> **WHAT YOU NEED TO DO**
Look through the entries and count each line that includes the string "adaptive". Reply with the number alone.

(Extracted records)
*** Block opens ***

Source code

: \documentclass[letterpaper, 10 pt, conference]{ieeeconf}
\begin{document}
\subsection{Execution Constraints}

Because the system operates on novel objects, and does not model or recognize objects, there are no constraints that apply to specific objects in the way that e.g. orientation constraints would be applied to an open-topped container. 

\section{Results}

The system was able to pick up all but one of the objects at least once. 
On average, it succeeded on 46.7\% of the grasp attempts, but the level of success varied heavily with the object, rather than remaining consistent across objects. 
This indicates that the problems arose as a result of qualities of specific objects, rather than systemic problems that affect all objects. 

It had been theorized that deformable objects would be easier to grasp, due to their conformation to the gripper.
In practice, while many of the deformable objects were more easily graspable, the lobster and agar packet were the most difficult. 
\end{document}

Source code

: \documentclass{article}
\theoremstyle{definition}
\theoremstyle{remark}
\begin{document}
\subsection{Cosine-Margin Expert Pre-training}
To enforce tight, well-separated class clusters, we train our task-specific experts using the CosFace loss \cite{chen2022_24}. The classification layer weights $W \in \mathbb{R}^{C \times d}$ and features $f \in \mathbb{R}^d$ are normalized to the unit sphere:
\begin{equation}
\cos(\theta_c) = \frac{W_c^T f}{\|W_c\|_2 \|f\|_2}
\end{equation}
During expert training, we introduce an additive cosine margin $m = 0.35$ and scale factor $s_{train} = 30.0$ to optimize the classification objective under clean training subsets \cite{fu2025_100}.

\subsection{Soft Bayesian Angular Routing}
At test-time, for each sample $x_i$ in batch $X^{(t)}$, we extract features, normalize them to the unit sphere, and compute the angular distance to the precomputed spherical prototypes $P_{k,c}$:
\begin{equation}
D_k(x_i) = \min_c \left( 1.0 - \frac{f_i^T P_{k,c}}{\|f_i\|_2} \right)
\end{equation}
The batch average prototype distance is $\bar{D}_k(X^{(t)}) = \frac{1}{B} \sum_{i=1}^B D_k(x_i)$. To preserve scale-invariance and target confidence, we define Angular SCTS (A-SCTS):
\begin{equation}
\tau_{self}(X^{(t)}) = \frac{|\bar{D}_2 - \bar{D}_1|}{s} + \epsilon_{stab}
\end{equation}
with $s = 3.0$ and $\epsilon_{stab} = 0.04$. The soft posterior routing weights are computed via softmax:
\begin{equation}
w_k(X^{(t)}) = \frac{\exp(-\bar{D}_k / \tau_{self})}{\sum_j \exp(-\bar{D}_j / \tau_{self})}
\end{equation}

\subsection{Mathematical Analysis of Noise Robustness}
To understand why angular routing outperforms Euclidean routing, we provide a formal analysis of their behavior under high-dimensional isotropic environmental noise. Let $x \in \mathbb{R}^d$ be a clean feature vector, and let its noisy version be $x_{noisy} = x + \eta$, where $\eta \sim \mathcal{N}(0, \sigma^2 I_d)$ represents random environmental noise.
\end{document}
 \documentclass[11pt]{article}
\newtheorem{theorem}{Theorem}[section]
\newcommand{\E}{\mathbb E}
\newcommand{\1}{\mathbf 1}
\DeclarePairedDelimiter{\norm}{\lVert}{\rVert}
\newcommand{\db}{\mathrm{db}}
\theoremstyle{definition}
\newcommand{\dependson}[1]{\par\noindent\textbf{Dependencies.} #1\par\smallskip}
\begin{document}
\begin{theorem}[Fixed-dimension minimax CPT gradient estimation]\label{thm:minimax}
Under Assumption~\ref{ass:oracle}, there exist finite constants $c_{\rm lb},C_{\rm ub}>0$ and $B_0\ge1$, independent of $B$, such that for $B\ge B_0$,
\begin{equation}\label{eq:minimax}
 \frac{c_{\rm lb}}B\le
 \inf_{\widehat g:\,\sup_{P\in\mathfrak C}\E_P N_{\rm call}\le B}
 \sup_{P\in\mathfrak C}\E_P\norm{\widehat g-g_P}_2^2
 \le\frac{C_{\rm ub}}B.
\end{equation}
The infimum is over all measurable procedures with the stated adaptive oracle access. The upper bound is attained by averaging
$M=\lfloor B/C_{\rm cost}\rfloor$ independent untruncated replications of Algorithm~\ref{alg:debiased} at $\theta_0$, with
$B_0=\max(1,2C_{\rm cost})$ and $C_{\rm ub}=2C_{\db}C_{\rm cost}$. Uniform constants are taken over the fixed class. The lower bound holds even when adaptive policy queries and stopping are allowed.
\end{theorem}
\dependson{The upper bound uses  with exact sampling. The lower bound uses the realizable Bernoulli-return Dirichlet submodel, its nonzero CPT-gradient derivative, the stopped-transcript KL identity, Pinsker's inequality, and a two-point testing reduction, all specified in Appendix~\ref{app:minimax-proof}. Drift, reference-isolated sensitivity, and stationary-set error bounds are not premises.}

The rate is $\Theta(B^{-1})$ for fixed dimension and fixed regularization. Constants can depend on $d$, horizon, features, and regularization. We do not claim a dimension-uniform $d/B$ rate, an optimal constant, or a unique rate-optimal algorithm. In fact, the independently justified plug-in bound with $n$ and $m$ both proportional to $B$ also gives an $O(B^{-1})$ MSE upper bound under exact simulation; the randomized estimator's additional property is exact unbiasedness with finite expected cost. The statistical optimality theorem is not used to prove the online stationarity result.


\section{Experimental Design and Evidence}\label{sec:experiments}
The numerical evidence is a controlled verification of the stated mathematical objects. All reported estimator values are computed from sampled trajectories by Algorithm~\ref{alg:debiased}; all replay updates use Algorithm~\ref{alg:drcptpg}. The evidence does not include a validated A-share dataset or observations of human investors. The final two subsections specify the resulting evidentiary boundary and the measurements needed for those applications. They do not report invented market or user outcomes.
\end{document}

*** Block closes ***

> **FINAL ANSWER**
2